# Garden Mystery



## Roger (May 17, 2003)

This relates to my late Father in Laws garden.

As can be seen in the first shot, its stony ground.

recently we have noticed that in random places the small surface stones have been carefully arranged into neat little heaps surrounded by a small circular cleared area as I have tried to show in the second shot.

There are no footprints anywhere and the isolated village location is bereft of local kids.

Anyone have any plausible explanation? animals? birds?

Roger


----------



## jasonm (Nov 22, 2003)

Thats so wiered...

I was going to suggest dust baths made by birds but Its not that...


----------



## Griff (Feb 23, 2003)

Moles


----------



## JTW (Jun 14, 2007)

Had there been ice or snow, just wondering if the melting phase might have been responsible.


----------



## Mutley (Apr 17, 2007)

Druid field mouse burial mound


----------



## Russ (Feb 7, 2006)

I wonder if you might find a cat turd under the stones, they like to cover it up.


----------



## William_Wilson (May 21, 2007)

In my part of the world, I would suspect turtles. They dig in, lay eggs for awhile and then cover up. Their flippery feet gather the bigger stuff easier than the finer stuff. :huh:

Later,

William


----------



## pg tips (May 16, 2003)

Better send a pic to the daily mail ASAP Roger. Bound to be of interest to them h34r:

It's got to be animal behaviour of some sort, hasn't it?

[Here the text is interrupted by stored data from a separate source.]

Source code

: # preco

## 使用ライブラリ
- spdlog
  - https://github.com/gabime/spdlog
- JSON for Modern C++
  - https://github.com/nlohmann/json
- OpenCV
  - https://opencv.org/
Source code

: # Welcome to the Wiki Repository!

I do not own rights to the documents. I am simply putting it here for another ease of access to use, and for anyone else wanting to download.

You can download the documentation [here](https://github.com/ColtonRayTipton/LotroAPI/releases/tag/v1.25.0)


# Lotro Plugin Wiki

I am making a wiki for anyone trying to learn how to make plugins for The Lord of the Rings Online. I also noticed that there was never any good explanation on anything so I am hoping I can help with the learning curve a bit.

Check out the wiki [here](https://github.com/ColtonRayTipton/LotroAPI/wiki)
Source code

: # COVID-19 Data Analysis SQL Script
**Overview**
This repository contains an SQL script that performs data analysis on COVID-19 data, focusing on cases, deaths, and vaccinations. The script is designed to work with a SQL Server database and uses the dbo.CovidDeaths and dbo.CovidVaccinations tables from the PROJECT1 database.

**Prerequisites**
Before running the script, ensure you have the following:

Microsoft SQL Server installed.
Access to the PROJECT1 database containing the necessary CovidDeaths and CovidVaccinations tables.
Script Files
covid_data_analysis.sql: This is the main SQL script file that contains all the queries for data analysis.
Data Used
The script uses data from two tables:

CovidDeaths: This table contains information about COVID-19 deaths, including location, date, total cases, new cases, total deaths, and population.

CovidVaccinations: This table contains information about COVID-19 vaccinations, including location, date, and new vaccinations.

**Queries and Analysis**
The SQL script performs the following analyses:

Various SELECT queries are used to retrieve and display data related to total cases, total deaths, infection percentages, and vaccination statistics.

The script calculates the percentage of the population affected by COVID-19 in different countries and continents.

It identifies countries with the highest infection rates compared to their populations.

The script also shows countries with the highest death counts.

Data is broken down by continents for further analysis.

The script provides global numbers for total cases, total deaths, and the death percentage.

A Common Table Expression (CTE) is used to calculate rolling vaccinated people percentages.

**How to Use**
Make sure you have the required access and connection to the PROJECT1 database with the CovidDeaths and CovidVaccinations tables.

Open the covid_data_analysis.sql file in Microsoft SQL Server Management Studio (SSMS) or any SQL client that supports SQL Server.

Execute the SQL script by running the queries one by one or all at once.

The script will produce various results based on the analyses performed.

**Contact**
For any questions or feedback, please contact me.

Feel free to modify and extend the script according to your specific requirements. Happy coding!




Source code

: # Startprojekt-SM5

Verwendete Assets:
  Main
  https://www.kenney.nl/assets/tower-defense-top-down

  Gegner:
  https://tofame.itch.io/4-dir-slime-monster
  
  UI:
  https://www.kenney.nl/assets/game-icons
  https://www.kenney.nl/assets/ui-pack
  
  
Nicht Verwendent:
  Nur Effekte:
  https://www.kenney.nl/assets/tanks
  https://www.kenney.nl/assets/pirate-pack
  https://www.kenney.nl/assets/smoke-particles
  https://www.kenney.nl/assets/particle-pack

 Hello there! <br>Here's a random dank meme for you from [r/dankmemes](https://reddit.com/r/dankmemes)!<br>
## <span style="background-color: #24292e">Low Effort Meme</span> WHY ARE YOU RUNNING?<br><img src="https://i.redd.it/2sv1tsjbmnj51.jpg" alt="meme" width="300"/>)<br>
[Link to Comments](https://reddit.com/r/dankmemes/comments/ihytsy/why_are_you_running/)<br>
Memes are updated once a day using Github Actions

Worms! I kid you not, check the link

http://www.geograph.org.uk/photo/724985


----------



## nursegladys (Aug 4, 2006)

lol when i saw this i said cats but they must have heavy duty equipment in or it really is sh*t that deserves burying pmsl


----------



## JTW (Jun 14, 2007)

If you don't get an answer here send it to New Scientist's Last word column. They publish "mysteries" like this one weekly. I'm half convinced that they've already done something like this.


----------



## thorpey69 (Feb 8, 2006)

Probably those UFO's in the other thread,but seriously i havent a clue h34r:


----------



## Roger (May 17, 2003)

Its got the 710 really spooked,

Griff said Moles...which was my first thought, but on looking, the soil beneath the stones has not been disturbed, I guess that also rules out cat turds....and they wouldnt go to the trouble of clearing a circle around the stones.

Beats the hell outta us anyway.

roger


----------



## James (Jul 17, 2006)

I have to chirp in 

Most likely an animal burying its food, maybe a lost squirrel or raccoon

How many piles are there and do they form any kind of larger pattern or message?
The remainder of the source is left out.